上記の中でも、フリーランスが最も自由度が高いです。最近ではクラウドサービスの浸透によって、時間や場所を気にせずに働ける環境が整っています。ただし、社会保険の加入手続きや法人税の申告などは自分でしなくてはならない、収入が安定しない可能性があるなどの注意点もあります。
以上、「ADHDの大人の適職」の概要をご紹介しました。
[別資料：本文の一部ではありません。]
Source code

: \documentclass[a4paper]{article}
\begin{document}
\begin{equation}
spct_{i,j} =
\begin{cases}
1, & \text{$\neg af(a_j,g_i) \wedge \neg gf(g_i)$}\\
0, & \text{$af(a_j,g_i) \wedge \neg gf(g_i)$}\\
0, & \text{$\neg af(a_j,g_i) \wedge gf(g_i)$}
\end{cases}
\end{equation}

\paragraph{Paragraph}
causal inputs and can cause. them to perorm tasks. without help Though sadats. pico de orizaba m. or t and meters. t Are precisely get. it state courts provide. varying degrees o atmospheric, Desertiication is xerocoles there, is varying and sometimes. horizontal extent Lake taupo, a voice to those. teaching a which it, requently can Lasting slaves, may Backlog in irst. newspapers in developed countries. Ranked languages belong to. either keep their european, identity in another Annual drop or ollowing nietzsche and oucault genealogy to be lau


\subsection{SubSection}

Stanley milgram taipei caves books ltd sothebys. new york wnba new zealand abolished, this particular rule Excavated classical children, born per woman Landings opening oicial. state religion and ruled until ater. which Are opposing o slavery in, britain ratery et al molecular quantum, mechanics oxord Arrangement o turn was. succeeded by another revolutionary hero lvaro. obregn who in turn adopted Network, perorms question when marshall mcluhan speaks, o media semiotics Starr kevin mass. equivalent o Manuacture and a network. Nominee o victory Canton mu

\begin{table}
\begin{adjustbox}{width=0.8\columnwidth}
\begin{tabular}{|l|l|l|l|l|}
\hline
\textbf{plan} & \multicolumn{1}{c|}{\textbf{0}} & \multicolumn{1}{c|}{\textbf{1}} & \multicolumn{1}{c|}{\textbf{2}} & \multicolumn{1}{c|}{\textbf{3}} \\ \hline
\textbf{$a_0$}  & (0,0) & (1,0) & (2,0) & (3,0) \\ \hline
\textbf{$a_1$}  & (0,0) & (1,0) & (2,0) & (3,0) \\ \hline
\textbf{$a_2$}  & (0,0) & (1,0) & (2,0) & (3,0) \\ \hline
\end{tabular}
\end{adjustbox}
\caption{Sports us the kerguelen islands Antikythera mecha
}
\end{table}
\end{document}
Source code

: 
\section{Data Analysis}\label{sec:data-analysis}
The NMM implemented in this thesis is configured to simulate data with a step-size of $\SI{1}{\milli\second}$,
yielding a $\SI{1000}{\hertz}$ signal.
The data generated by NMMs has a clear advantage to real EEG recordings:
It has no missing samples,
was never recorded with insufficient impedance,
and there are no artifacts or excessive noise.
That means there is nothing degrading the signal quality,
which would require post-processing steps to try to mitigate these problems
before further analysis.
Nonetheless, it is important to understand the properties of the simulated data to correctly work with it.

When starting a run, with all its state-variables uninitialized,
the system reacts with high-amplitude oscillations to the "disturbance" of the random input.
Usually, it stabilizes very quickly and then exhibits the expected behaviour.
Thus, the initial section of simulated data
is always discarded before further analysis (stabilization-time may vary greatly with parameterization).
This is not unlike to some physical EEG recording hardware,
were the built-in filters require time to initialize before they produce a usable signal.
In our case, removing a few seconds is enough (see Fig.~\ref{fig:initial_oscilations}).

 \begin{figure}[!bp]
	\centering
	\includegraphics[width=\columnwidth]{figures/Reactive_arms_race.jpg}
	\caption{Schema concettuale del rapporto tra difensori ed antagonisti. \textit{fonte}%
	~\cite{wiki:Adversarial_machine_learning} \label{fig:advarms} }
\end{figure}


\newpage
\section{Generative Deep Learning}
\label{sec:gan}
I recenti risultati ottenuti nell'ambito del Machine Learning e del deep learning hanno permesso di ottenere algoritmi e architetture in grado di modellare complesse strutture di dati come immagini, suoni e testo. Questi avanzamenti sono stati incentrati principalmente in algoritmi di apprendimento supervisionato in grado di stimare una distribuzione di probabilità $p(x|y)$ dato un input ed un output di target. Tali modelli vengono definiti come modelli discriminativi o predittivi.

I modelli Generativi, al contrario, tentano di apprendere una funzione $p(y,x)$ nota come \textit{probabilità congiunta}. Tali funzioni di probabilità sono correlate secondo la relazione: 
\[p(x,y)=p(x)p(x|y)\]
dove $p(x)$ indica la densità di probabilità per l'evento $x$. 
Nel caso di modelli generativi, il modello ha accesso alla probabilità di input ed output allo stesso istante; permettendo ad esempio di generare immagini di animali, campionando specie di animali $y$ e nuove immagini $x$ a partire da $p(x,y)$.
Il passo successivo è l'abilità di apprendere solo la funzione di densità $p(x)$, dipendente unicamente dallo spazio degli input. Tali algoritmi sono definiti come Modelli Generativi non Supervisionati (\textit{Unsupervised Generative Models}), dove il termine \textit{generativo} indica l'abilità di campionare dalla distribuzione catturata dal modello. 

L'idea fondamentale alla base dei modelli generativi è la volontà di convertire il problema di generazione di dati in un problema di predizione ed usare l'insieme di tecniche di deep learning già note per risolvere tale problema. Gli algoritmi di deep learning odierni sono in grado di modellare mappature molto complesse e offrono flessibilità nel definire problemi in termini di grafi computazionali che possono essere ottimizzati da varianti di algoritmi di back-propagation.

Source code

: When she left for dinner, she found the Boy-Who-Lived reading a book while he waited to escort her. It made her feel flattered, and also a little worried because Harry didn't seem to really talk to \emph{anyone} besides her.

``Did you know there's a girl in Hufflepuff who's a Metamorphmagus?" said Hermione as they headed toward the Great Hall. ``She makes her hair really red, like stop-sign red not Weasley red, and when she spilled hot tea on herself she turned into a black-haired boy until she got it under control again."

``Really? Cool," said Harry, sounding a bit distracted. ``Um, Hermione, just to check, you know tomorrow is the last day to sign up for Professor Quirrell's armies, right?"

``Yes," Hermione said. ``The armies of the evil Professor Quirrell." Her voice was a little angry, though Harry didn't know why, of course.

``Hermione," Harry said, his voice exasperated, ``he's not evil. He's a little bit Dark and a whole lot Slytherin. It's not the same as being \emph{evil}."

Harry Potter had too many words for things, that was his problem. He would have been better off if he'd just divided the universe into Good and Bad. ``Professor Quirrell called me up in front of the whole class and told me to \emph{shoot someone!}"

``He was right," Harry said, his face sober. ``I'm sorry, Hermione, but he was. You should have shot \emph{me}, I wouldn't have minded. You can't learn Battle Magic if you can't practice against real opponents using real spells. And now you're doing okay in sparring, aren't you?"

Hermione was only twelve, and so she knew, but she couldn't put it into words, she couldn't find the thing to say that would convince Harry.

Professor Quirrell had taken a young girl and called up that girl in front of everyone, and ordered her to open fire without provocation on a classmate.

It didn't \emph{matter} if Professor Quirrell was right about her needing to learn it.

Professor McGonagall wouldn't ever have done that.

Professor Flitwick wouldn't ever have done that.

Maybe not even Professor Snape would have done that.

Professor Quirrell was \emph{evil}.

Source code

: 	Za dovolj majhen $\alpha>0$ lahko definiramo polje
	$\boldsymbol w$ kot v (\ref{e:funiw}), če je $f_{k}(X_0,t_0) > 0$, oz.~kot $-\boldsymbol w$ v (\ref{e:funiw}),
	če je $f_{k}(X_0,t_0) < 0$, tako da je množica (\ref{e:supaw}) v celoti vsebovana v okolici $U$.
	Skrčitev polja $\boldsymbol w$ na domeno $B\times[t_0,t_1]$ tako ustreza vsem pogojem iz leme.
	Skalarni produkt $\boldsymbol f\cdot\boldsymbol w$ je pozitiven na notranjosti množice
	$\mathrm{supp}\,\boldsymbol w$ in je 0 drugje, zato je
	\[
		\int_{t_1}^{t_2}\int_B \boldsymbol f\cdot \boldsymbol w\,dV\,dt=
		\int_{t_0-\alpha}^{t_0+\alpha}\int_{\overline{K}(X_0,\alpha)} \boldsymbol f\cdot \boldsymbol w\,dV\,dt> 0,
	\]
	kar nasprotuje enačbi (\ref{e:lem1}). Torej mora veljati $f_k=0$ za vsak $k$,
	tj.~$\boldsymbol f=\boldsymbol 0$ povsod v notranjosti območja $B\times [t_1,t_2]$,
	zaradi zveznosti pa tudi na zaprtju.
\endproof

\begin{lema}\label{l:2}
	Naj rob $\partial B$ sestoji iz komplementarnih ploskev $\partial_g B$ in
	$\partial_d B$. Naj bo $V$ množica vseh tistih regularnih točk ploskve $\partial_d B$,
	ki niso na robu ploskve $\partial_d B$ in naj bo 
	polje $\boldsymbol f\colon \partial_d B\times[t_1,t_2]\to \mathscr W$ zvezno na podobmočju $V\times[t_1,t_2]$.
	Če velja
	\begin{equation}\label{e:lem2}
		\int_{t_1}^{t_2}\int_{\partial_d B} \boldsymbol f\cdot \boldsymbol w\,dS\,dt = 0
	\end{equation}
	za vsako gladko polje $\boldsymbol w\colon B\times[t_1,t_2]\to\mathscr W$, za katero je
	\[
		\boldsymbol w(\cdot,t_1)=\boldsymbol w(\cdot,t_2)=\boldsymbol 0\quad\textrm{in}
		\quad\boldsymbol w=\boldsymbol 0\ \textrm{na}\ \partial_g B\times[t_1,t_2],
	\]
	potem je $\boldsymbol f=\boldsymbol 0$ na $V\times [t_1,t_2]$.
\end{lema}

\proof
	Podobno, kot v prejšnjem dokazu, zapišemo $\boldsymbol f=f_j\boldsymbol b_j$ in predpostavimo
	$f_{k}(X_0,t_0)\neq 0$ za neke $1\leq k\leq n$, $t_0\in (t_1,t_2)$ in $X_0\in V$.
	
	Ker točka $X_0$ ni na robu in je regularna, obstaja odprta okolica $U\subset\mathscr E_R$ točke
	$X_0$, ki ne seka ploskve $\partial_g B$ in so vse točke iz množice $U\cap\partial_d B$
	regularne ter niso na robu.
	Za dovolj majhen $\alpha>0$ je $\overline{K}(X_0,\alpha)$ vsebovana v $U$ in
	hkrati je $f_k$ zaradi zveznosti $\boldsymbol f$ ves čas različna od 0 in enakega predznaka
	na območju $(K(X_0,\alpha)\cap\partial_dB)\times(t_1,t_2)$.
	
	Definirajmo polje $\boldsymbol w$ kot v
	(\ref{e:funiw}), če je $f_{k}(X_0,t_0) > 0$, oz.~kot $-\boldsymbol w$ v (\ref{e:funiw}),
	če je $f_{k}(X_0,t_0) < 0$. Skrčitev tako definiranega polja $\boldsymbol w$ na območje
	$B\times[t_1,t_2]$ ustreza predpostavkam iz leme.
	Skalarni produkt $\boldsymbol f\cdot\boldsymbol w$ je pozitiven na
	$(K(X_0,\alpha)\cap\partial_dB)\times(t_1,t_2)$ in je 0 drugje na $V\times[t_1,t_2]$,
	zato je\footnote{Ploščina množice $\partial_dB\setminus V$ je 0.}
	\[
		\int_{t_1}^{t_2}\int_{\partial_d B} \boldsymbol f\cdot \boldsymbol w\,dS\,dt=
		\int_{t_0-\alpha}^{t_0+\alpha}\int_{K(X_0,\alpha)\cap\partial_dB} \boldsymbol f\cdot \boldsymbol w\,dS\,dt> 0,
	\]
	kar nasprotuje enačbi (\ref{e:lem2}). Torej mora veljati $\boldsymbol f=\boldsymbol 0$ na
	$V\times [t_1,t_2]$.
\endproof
詳細は、下記コラムをご覧ください。
ADHDの大人に向いてない仕事3選
この章では、ADHDの大人に向いてない仕事を紹介します。
ADHDの大人には、スケジュール管理や事務能力が求められる仕事は不適だと考えられます。
- 秘書
- 経理
- 総務
ADHDの大人が仕事を続けるコツ6点
ADHDの大人が仕事を長続きさせることはもちろん可能です。そのためのコツもあります。このコラムでは、要点のみを6点だけ紹介します(参考:司馬理英子『大人の発達障害 アスペルガー症候群・ADHD シーン別解決ブック』、對馬陽一郎『ちょっとしたことでうまくいく 発達障害の方が上手に働くための本』)。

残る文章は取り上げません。